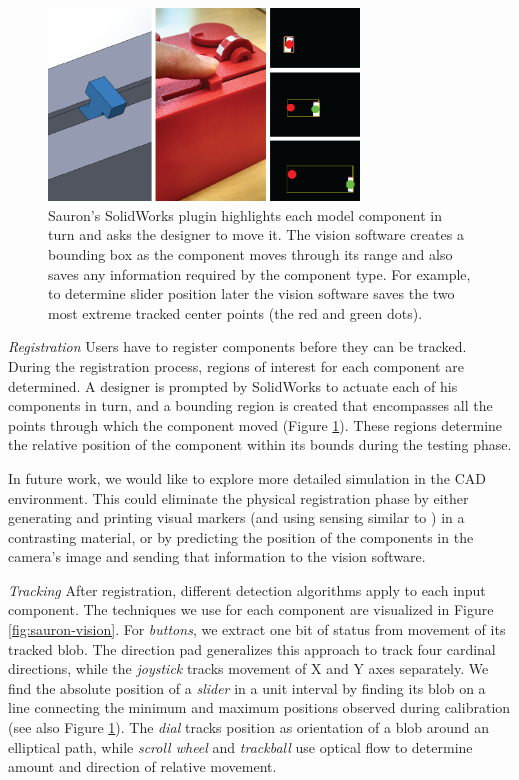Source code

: \begin{figure}
\centering
\includegraphics[width=3.25in]{figures/sauron/vision-slider.png}
\caption{Sauron's SolidWorks plugin highlights each model component in turn and asks the designer to move it.  The vision software creates a bounding box as the component moves through its range and also saves any information required by the component type.  For example, to determine slider position later the vision software saves the two most extreme tracked center points (the red and green dots).}
\label{fig:sauron-vision-process}
\end{figure}

\emph{Registration}
Users have to register components before they can be tracked. During the registration process, regions of interest for each component are determined. A designer is prompted by SolidWorks to actuate each of his components in turn, and a bounding region is created that encompasses all the points through which the component moved (Figure \ref{fig:sauron-vision-process}). These regions determine the relative position of the component within its bounds during the testing phase.

In future work, we would like to explore more detailed simulation in the CAD environment. This could eliminate the physical registration phase by either generating and printing visual markers (and using sensing similar to \cite{doering-composition}) in a contrasting material, or by predicting the position of the components in the camera's image and sending that information to the vision software.

\emph{Tracking}
After registration, different detection algorithms apply to each input component. The techniques we use for each component are visualized in Figure \ref{fig:sauron-vision}. For {\em buttons}, we extract one bit of status from movement of its tracked blob. The direction pad generalizes this approach to track four cardinal directions, while the {\em joystick} tracks movement of X and Y axes separately. We find the absolute position of a {\em slider} in a unit interval by finding its blob on a line connecting the minimum and maximum positions observed during calibration (see also Figure \ref{fig:sauron-vision-process}). The {\em dial} tracks position as orientation of a blob around an elliptical path, while {\em scroll wheel} and {\em trackball} use optical flow to determine amount and direction of relative movement.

************

→ TASK
Write out every line from the entries where "designer" appears.

→ RESPONSE AREA
\caption{Sauron's SolidWorks plugin highlights each model component in turn and asks the designer to move it.  The vision software creates a bounding box as the component moves through its range and also saves any information required by the component type.  For example, to determine slider position later the vision software saves the two most extreme tracked center points (the red and green dots).}
Users have to register components before they can be tracked. During the registration process, regions of interest for each component are determined. A designer is prompted by SolidWorks to actuate each of his components in turn, and a bounding region is created that encompasses all the points through which the component moved (Figure \ref{fig:sauron-vision-process}). These regions determine the relative position of the component within its bounds during the testing phase.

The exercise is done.